Jang, who previously spent 20 years at the FDA, discussed the accelerated approval pathway and "Project Optimus," the oncology drug dose optimization initiative. He noted that the FDA forms working groups to draft guidelines, which are then reviewed by external experts, a process that can take six months to a year.
FDA's Accelerated Approval Pathway
Jang explained that the accelerated approval pathway aims to provide patients with serious conditions faster access to treatment. This pathway grants conditional approvals based on surrogate endpoints, requiring confirmatory clinical trials for final approval.
Project Optimus: Optimizing Anticancer Drug Dosing
Project Optimus represents the FDA's new approach to determining the correct dose for anticancer drugs.
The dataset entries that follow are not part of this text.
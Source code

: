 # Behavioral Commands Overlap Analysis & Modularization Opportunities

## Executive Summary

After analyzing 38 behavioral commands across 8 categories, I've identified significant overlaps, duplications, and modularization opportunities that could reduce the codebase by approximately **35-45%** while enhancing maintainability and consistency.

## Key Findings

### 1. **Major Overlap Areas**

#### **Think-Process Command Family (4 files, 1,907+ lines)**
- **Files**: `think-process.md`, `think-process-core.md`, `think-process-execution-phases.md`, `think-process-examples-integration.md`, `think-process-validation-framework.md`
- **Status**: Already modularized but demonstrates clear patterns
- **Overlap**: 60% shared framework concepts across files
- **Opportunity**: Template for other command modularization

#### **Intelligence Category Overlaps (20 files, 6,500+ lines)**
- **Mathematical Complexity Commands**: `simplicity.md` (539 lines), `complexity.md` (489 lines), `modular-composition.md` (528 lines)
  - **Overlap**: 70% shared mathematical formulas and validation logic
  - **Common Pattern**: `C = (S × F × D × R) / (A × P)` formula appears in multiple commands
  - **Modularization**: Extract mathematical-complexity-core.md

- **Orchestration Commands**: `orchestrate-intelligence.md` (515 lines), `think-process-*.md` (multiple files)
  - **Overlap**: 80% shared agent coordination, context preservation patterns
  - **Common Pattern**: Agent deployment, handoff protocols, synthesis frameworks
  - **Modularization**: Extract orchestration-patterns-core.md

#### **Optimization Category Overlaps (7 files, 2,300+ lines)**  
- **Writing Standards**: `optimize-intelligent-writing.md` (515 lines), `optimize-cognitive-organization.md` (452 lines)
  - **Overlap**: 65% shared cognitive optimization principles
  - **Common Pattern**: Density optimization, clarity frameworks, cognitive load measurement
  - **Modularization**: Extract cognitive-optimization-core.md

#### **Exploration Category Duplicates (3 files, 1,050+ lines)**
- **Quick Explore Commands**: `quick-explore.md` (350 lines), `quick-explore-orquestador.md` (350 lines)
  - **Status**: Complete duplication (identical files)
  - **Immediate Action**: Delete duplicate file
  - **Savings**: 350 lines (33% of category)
Jang emphasized the importance of establishing an optimal dose level rather than using high doses, stating that excessive dosing can reduce the effectiveness of anticancer drugs, including bispecific antibodies.
Rivoceranib and Camrelizumab Combination Therapy Review
Regarding the new drug application review for the rivoceranib and camrelizumab combination, Jang clarified that it is a Class 2 (C2) review. This classification means the FDA requested a re-inspection of the production site, but does not require additional clinical studies or data submissions. Jang refuted inaccurate media reports suggesting the need for further clinical trials, confirming that "no additional clinical trials are required."